Esensialisme berpendapat bahwa semua siswa harus belajar
keterampilan dan diminta untuk menguasai keterampilan tersebut. Esensialis
juga menerapkan model belajar ceramah dan penilaian dilakukan melalui ujian
pilihan ganda dan esai top-down. Mereka berpendapat bahwa kurikulum tidak
berjalan ketat karena memberi pengalaman ke siswa, mereka juga kritis
terhadap upaya pendidikan modern untuk mengembangkan diri di kalangan
pelajar (Ravitch, 2000).
c. Behaviorisme
Behaviorisme merupakan filsafat pendidikan dari Sekolah Otoriter yang
berakar pada psikologi, terutama tulisan-tulisan William James (1842-1910),
Edward Thorndike (1874 -1949), John Watson (1878-1958), dan BF Skinner
(1904- 1990). Percobaan awal Watson dengan bayi, misalnya, membuatnya
menyimpulkan bahwa lingkungan lebih penting daripada faktor keturunan,
melalui pelatihan, semua siswa dapat menguasai pelajaran di kelas. Skinner
melakukan penelitian ini lebih jauh, dengan alasan bahwa siswa belajar lebih
cepat ketika diberikan imbalan. Karyanya di daerah ini menjadi dasar dari
"pembelajaran diprogram."
Behaviorisme telah menjadi populer di kalangan beberapa pendidik
dalam beberapa dekade terakhir baik sebagai metode disiplin dan sebagai dasar
instruksi dibantu komputer. Sebagai bagian dari model otoriter pendidikan,
diasumsikan bahwa siswa papan tulis dasarnya kosong ketika mereka tiba di
kelas dan bahwa mereka dapat "dimanipulasi" melalui sistem imbalan untuk
belajar. Selain itu, behaviorisme mencakup gagasan bahwa produk
pembelajaran, fakta-fakta, jika Anda mau, serta pemikiran konvergen, harus
menjadi fokus pendidikan.
d. Positivisme
Filsafat pendidikan yang teakhir di sekolah otoriter adalah positivisme.
Positivisme berasal dari tulisan-tulisan Auguste Comte (1798-1857) yang
diperkenalkan pendekatan metafisik yang berbeda (apa yang nyata) dan
epistemologis (bagaimana kita tahu) untuk memahami. Comte berpendapat
bahwa realitas ada hanya sebagai fakta diamati.
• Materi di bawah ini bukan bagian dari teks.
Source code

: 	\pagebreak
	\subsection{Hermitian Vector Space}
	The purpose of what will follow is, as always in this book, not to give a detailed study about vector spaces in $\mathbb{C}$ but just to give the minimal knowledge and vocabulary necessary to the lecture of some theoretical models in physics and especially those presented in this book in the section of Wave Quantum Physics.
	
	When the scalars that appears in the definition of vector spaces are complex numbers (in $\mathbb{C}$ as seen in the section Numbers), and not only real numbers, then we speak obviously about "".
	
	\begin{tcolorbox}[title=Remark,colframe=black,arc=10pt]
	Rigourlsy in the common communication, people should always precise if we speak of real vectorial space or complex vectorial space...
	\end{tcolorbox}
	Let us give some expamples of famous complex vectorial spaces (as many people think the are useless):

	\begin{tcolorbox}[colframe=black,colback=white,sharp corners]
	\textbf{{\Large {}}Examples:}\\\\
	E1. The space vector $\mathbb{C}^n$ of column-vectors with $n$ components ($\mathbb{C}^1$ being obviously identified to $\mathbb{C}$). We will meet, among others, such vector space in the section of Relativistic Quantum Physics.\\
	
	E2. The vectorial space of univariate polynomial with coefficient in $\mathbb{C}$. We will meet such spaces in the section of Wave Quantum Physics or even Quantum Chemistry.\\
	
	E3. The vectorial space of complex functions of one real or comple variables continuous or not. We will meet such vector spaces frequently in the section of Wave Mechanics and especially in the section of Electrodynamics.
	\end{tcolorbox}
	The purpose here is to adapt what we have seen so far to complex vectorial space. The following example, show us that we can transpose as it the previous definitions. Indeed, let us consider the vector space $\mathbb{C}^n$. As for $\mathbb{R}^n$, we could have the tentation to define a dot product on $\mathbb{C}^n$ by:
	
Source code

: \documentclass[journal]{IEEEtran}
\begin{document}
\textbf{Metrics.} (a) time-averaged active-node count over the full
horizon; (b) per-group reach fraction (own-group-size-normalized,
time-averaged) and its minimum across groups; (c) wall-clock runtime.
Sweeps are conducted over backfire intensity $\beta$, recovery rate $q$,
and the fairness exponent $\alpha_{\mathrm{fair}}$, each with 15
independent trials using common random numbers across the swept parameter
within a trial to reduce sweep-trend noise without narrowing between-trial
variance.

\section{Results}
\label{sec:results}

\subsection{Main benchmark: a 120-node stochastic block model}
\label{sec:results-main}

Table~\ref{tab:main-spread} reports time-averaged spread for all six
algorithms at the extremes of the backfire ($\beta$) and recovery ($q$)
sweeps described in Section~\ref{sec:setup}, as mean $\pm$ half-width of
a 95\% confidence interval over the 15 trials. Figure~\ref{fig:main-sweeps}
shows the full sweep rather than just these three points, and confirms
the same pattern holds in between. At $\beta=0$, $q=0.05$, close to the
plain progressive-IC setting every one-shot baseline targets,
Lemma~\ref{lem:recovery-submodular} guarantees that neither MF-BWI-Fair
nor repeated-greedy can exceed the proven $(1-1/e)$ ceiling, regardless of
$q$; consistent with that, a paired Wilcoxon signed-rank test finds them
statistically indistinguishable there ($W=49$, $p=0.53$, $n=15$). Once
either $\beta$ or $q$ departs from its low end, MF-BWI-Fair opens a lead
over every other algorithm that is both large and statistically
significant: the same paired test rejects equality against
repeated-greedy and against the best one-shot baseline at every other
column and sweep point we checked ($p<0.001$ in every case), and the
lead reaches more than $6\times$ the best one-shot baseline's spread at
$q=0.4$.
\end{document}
Pengujian intelijen dan psikologi pendidikan ini dilakukan oleh William
James dan Edward Thorndike. William James (1842-1910) dianggap sebagai
salah satu bapak Behaviorisme. Ia melibatkan konsep "stimulus-respon" yang
diterbitkan dalam Prinsip tentang Psychology pada tahun 1890. Eksperimennya
terlibat bayi yang meraih nyala lilin sebagai akibat dari refleks normal. Ketika
jari bayi dibakar, namun, ia belajar untuk tidak mengulangi perilaku itu karena
konsekuensi terlalu menyakitkan. Dari wawasan ini James beralasan bahwa
semua pembelajaran adalah mirip dengan bayi membakar jari dan
mengembangkan kebiasaan tidak melakukannya lagi (James, 1890).
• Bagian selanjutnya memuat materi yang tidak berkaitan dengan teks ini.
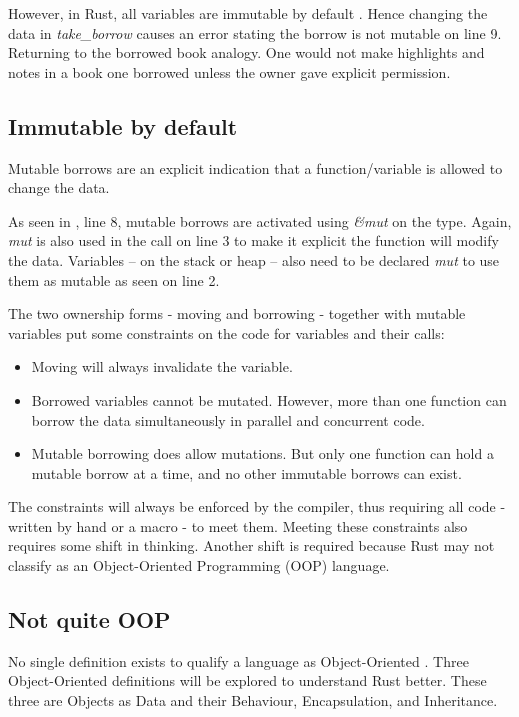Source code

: However, in Rust, all variables are immutable by default \cite{klabnik_2019_01}.
Hence changing the data in \textit{take\_borrow} causes an error stating the borrow is not mutable on line 9.
Returning to the borrowed book analogy.
One would not make highlights and notes in a book one borrowed unless the owner gave explicit permission.

\subsection{Immutable by default}
Mutable borrows are an explicit indication that a function/variable is allowed to change the data.


As seen in , line 8, mutable borrows are activated using \textit{\&mut } on the type.
Again, \textit{mut} is also used in the call on line 3 to make it explicit the function will modify the data.
Variables -- on the stack or heap -- also need to be declared \textit{mut} to use them as mutable \cite{klabnik_2019_01} as seen on line 2.

The two ownership forms - moving and borrowing - together with mutable variables put some constraints on the code for variables and their calls: \cite{klabnik_2019_01}
\begin{itemize}
	\item Moving will always invalidate the variable.
	\item Borrowed variables cannot be mutated.
	      However, more than one function can borrow the data simultaneously in parallel and concurrent code.
	\item Mutable borrowing does allow mutations.
	      But only one function can hold a mutable borrow at a time, and no other immutable borrows can exist.
\end{itemize}

The constraints will always be enforced by the compiler, thus requiring all code - written by hand or a macro - to meet them.
Meeting these constraints also requires some shift in thinking.
Another shift is required because Rust may not classify as an Object-Oriented Programming (OOP) language.

\subsection{Not quite OOP}
No single definition exists to qualify a language as Object-Oriented \cite{meyer_97_01,stefik_85_01,gamma_94_01,klabnik_2019_01}.
Three Object-Oriented definitions will be explored to understand Rust better.
These three are Objects as Data and their Behaviour, Encapsulation, and Inheritance.


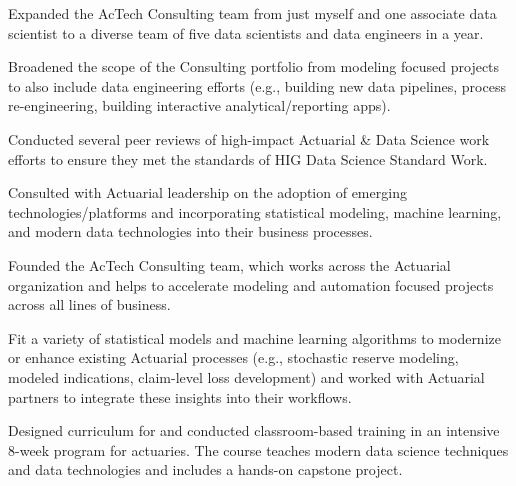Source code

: \documentclass[letterpaper]{deedy-resume} %
\begin{document}
\begin{minipage}[t]{0.68\textwidth}
  \hfill
  \begin{tightitemize}
  \item  Expanded the AcTech Consulting team from just myself and one
    associate data scientist to a diverse team of five data scientists
    and data engineers in a year. 
  \item Broadened the scope of the Consulting portfolio from modeling focused projects to
    also include data engineering efforts (e.g., building new data
    pipelines, process re-engineering, building interactive
    analytical/reporting apps).
  \item Conducted several peer reviews of high-impact Actuarial \&
    Data Science work efforts to ensure they met the standards of HIG
   Data Science Standard Work.
  \item Consulted with Actuarial leadership on the adoption of emerging
    technologies/platforms and incorporating statistical modeling,
    machine learning, and modern data technologies into their business
    processes.
  \end{tightitemize}
  \sectionspace

  \hfill
  \begin{tightitemize}
  \item   Founded the AcTech Consulting team, which works across the Actuarial
    organization and helps to accelerate modeling and automation
    focused projects across all lines of business. 
  \item Fit a variety of statistical models and machine learning
    algorithms to modernize or enhance existing Actuarial processes
    (e.g., stochastic reserve modeling, modeled indications, claim-level
    loss development) and worked with Actuarial partners to integrate
    these insights into their workflows.
  \item Designed curriculum for and conducted classroom-based training in an
    intensive 8-week program for actuaries. The course teaches modern data
    science techniques and data technologies and includes a hands-on
    capstone project.
  \end{tightitemize}
  \sectionspace

  


\end{minipage} %
\newpage
\end{document}
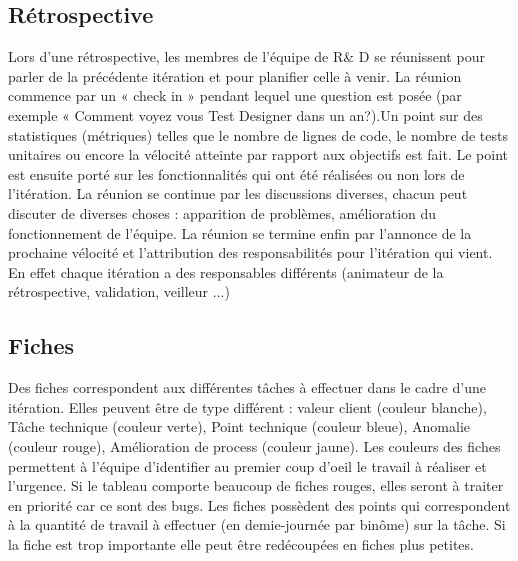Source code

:\subsection{Rétrospective}
Lors d'une rétrospective,  les membres de l'équipe de R\& D se réunissent pour parler de la précédente itération et pour planifier celle à venir. La réunion commence par un « check in » pendant lequel une question est posée (par exemple « Comment voyez vous Test Designer dans un an?).Un point sur des statistiques (métriques) telles que le nombre de lignes de code, le nombre de tests unitaires ou encore la vélocité atteinte par rapport aux objectifs est fait. Le point est ensuite porté sur les fonctionnalités qui ont été réalisées ou non lors de l'itération. La réunion se continue par les discussions diverses, chacun peut discuter de diverses choses : apparition de problèmes, amélioration du fonctionnement de l'équipe. La réunion se termine enfin par l'annonce de la prochaine vélocité et l'attribution des responsabilités pour l'itération qui vient. En effet chaque itération a des responsables différents (animateur de la rétrospective, validation, veilleur ...)
\subsection{Fiches}
Des fiches correspondent aux différentes t\^aches à effectuer dans le cadre d'une itération. Elles peuvent \^etre de type différent : valeur client (couleur blanche), T\^ache technique (couleur verte), Point technique (couleur bleue), Anomalie (couleur rouge), Amélioration de process (couleur jaune). Les couleurs des fiches permettent à l'équipe d'identifier au premier coup d'oeil le travail à réaliser et l'urgence. Si le tableau comporte beaucoup de fiches rouges, elles seront à traiter en priorité car ce sont des bugs. Les fiches possèdent des points qui correspondent à la quantité de travail à effectuer (en demie-journée par bin\^ome) sur la t\^ache. Si la fiche est trop importante elle peut \^etre redécoupées en fiches plus petites.

%
%

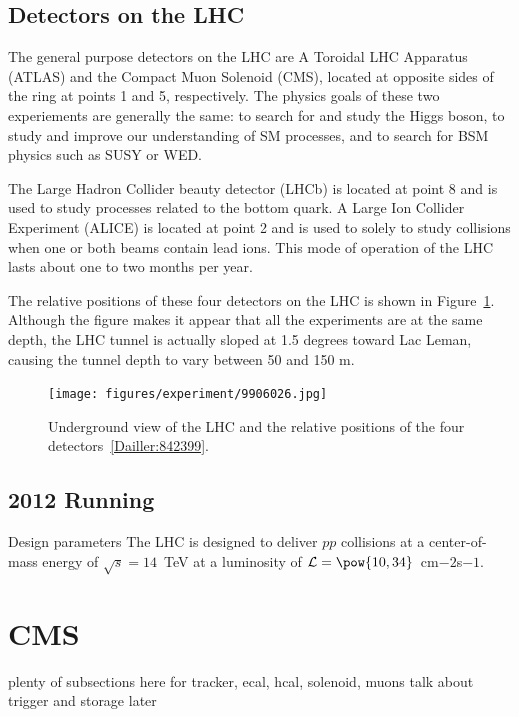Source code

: \subsection{Detectors on the LHC\label{sec:detectors}}

The general purpose detectors on the LHC are A Toroidal LHC Apparatus (ATLAS) and the Compact Muon
Solenoid (CMS), located at opposite sides of the ring at points 1 and 5, respectively. The physics
goals of these two experiements are generally the same: to search for and study the Higgs boson,
to study and improve our understanding of SM processes, and to search for BSM physics such as
SUSY or WED.

The Large Hadron Collider beauty detector (LHCb) is located at point 8 and is used
to study processes related to the bottom quark. A Large Ion Collider Experiment (ALICE) is located
at point 2 and is used to solely to study collisions when one or both beams contain lead ions. This
mode of operation of the LHC lasts about one to two months per year.

The relative positions of these four detectors on the LHC is shown in Figure~\ref{fig:lhc_detectors}.
Although the figure makes it appear that all the experiments are at the same depth, the LHC tunnel is
actually sloped at 1.5 degrees toward Lac Leman, causing the tunnel depth to vary between 50 and 150 m.

\begin{figure}[h]
 \begin{center}
    \texttt{[image: figures/experiment/9906026.jpg]}
      \end{center}
\caption{Underground view of the LHC and the relative positions of the four detectors~\ref{Dailler:842399}.}
\label{fig:lhc_detectors}
\end{figure}

\subsection{2012 Running}
Design parameters
The LHC is designed to deliver $pp$ collisions at a center-of-mass energy of $\sqrt{s} = 14$~TeV at a luminosity of $\mathcal{L} = \pow{10,34}$~cm$-2$s$-1$. 

\section{CMS\label{sec:CMS}}
plenty of subsections here for tracker, ecal, hcal, solenoid, muons
talk about trigger and storage later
Edward Thorndike (1874 -1949) ia memusatkan perhatiannya pada
pengukuran kemajuan siswa dan mengembangkan beberapa tes kecerdasan
standar pertama. Dalam pernyataan klasiknya pada pembelajaran Psikologi
Pendidikan yang diterbitkan pada tahun 1913, Thorndike berpendapat bahwa
kecerdasan adalah komoditas dari "koneksionisme" atau hubungan antara
"stimulus-respon." Semakin sering seorang anak membuat hubungan antara
stimulus dan respon dan lebih gratifikasi ia dicapai dengan memilih jawaban
yang benar, semakin besar pembelajaran. "Hukum dasar perubahan" merupakan
dasar dari teori belajar-nya (Thorndike, 1913). Dan iman yang tidak nyata.
Selain itu, ia merasa bahwa kita bisa tahu hanya melalui pengamatan langsung
dan intuisi itu, insting, dan wahyu yang menyamakan cara mengetahui.
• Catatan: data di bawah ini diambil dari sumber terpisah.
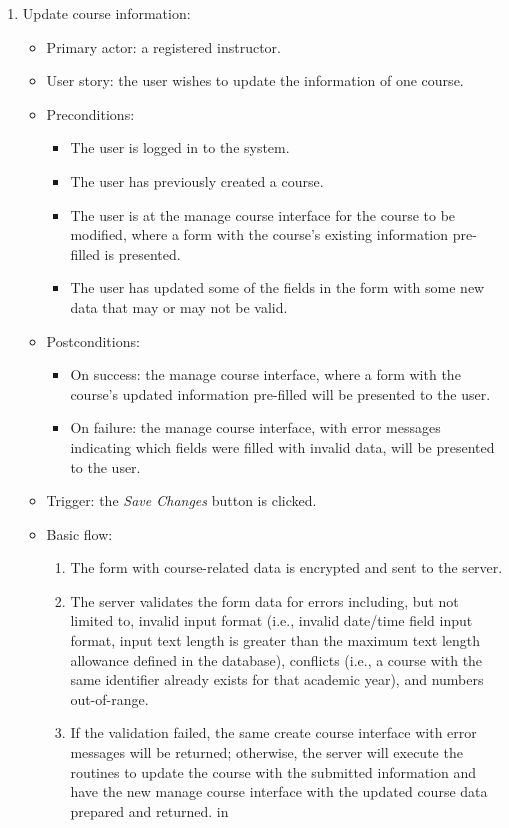 \begin{enumerate}
\item Update course information:
\begin{itemize}
    \item Primary actor: a registered instructor.
    \item User story: the user wishes to update the information of one course.
        \baselineskip
    \item Preconditions:
        \begin{itemize}
            \item The user is logged in to the system.
            \item The user has previously created a course.
            \item The user is at the manage course interface for the course to
                be modified, where a form with
                the course's existing information pre-filled is presented.
            \item The user has updated some of the fields in the form with some
                new data that may or may not be valid.
        \end{itemize}
    \item Postconditions:
        \begin{itemize}
            \item On success: the manage course interface, where a form with
                the course's updated information pre-filled will be presented
                to the user.
            \item On failure: the manage course interface, with error messages
                indicating which fields were filled with invalid data, will be
                presented to the user.
        \end{itemize}
    \item Trigger: the \emph{Save Changes} button is clicked.
    \item Basic flow:
        \begin{enumerate}
            \item The form with course-related data is encrypted and sent to
                the server.
            \item The server validates the form data for errors including,
                but not limited to,
                invalid input format
                (i.e., invalid date/time field input format,
                input text length is greater than the maximum text length
                allowance defined in the database),
                conflicts (i.e., a course with the same identifier  
                already exists for that academic year),
                and numbers out-of-range.
            \item If the validation failed, the same create course interface
                with error messages will be returned; otherwise, the server will
                execute the routines to update the course with the submitted 
                information and have the new manage course interface with the
                updated course data prepared and returned.
             in
        \end{enumerate}
\end{itemize}


\end{enumerate}
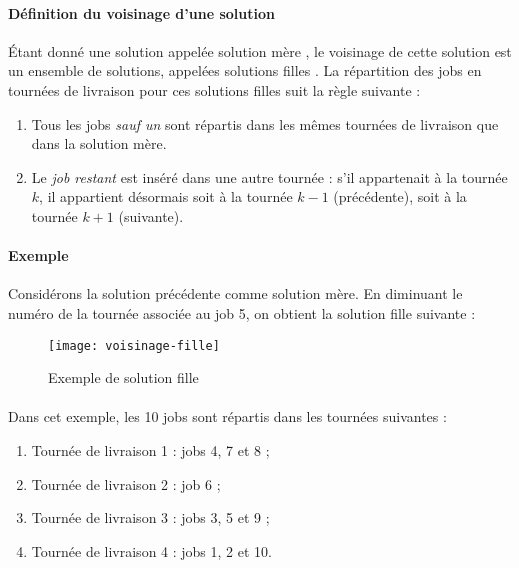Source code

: \paragraph{Définition du voisinage d'une solution\\}
Étant donné une solution appelée \og solution mère \fg{}, le voisinage de cette solution est un ensemble de solutions,
appelées \og solutions filles \fg{}. La répartition des jobs en tournées de livraison pour ces solutions filles suit la règle suivante :
\begin{enumerate}
\item Tous les jobs \textit{sauf un} sont répartis dans les mêmes tournées de livraison que dans la solution mère.
\item Le \textit{job restant} est inséré dans une autre tournée : s'il appartenait à la tournée $ k $,
il appartient désormais soit à la tournée $ k - 1 $ (précédente), soit à la tournée $ k + 1 $ (suivante).
\end{enumerate}

\paragraph{Exemple\\}
Considérons la solution précédente comme solution mère. En diminuant le numéro de la tournée associée au job 5,
on obtient la solution fille suivante :

\begin{figure}[H] %
\centering
\texttt{[image: voisinage-fille]}
\caption{\label{fig:voisinage-fille}Exemple de solution fille}
\end{figure}

\paragraph{}
Dans cet exemple, les 10 jobs sont répartis dans les tournées suivantes :
\begin{enumerate}
\item Tournée de livraison 1 : jobs 4, 7 et 8 ;
\item Tournée de livraison 2 : job 6 ;
\item Tournée de livraison 3 : jobs 3, 5 et 9 ;
\item Tournée de livraison 4 : jobs 1, 2 et 10.
\end{enumerate}


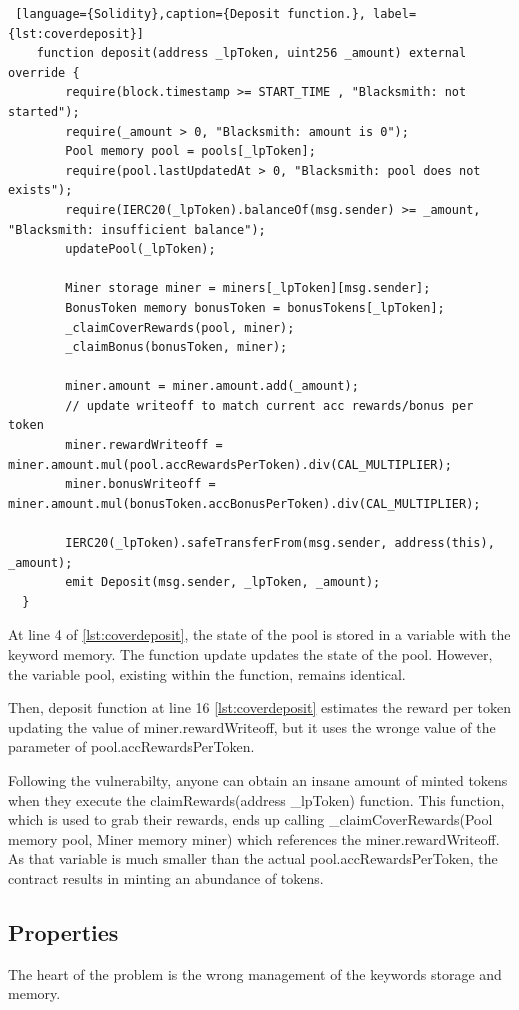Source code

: \begin{lstlisting} [language={Solidity},caption={Deposit function.}, label={lst:coverdeposit}]
    function deposit(address _lpToken, uint256 _amount) external override {
        require(block.timestamp >= START_TIME , "Blacksmith: not started");
        require(_amount > 0, "Blacksmith: amount is 0");
        Pool memory pool = pools[_lpToken];
        require(pool.lastUpdatedAt > 0, "Blacksmith: pool does not exists");
        require(IERC20(_lpToken).balanceOf(msg.sender) >= _amount, "Blacksmith: insufficient balance");
        updatePool(_lpToken);

        Miner storage miner = miners[_lpToken][msg.sender];
        BonusToken memory bonusToken = bonusTokens[_lpToken];
        _claimCoverRewards(pool, miner);
        _claimBonus(bonusToken, miner);

        miner.amount = miner.amount.add(_amount);
        // update writeoff to match current acc rewards/bonus per token
        miner.rewardWriteoff = miner.amount.mul(pool.accRewardsPerToken).div(CAL_MULTIPLIER);
        miner.bonusWriteoff = miner.amount.mul(bonusToken.accBonusPerToken).div(CAL_MULTIPLIER);

        IERC20(_lpToken).safeTransferFrom(msg.sender, address(this), _amount);
        emit Deposit(msg.sender, _lpToken, _amount);
  }
\end{lstlisting}
At line 4 of \autoref{lst:coverdeposit}, the state of the pool is stored in a variable with the keyword memory. 
The function update updates the state of the pool. 
However, the variable pool, existing within the function, remains identical. 

Then, deposit function at line 16 \autoref{lst:coverdeposit} estimates the reward per token updating the value of miner.rewardWriteoff, 
but it uses the wronge value of the parameter of pool.accRewardsPerToken.

Following the vulnerabilty, anyone can obtain an insane amount of minted tokens when they execute the claimRewards(address \_lpToken) function. 
This function, which is used to grab their rewards, ends up calling \_claimCoverRewards(Pool memory pool, Miner memory miner) which references the miner.rewardWriteoff. 
As that variable is much smaller than the actual pool.accRewardsPerToken, the contract results in minting an abundance of tokens.

\subsection{Properties}
The heart of the problem is the wrong management of the keywords storage and memory.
Positivisme ini didasarkan pada empiris ilmu.
Sebagai filsafat pendidikan, positivisme adalah dasar dari pengamatan
empiris dan eksperimen. Hal ini konsisten dengan sekolah otoriter dalam hal itu
mencakup kurikulum terutama didasarkan pada ilmu pengetahuan dan
matematika dengan penilaian yang ketat dari pengetahuan khusus. Ini
merupakan konvergen berpikir bahwa ada fakta yang tepat dan metode yang
tepat untuk memahami dasar-dasar matematika dan sains. Meskipun
pengamatan empiris dan eksperimen merupakan komponen penting dari
beberapa filosofi pendidikan dalam demokrasi sekolah yaitu progresivisme
yang berorientasi umum pada positivisme yang biasanya kategorinya dapat
dilihat sebagai bagian dari sekolah otoriter.

2. Pembelajaran Sekolah Demokratis


Sekolah demokratis adalah pendekatan yang lebih bersifat kontemporer, berakar
pada filsafat pragmatisme dan eksistensialisme. Sekolah Demokrasi berasal dari
tulisan Jean Jacque Rousseau (1712-1778) yang menyatakan bahwa siswa tidak
papan tulis kosong tetapi datang ke kelas dengan pengalaman dan ide-ide, namun
belum dikembangkan. Peran guru dalam pembelajaran demokratis adalah
mengembangkan pengalaman siswa dan menekan proses pembelajaran.
Pembelajaran menerapkan pendekatan yang berpusat pada siswa dimana
pembelajaran dicapai melalui dialog antara guru dan siswa. Pendekatan ini
mendorong siswa untuk memberikan solusi yang unik dan kreatif dalam
penyelesaian masalah.
Ciri-ciri Pembelajaran Demokratis:
- Berakar pada pragmatisme dan eksistensialisme
- Berasal dari tulisan-tulisan Jean Jacque Rousseau
- Memprioritaskan proses daripada produk pembelajaran
- Pembelajaran terpusat pada siswa
- Pemikiran yang menyebar ( dalam lingkup luas)
- progresivisme, humanisme, konstruktivisme, postmodernisme, dan
Rekonstruksionisme.

Filsafat demokratis meliputi progresivisme, humanisme, konstruktivisme,


Reconstructionism, dan postmodernisme. Filsafat demokratis telah muncul abad ke-
20 dan abad ke-21.
a. Progresivisme
Filsafat pendidikan progresivisme muncul dari sekolah pragmatisme
dipelopori oleh Charles Pierce (1839-1914), William James, dan John Dewey.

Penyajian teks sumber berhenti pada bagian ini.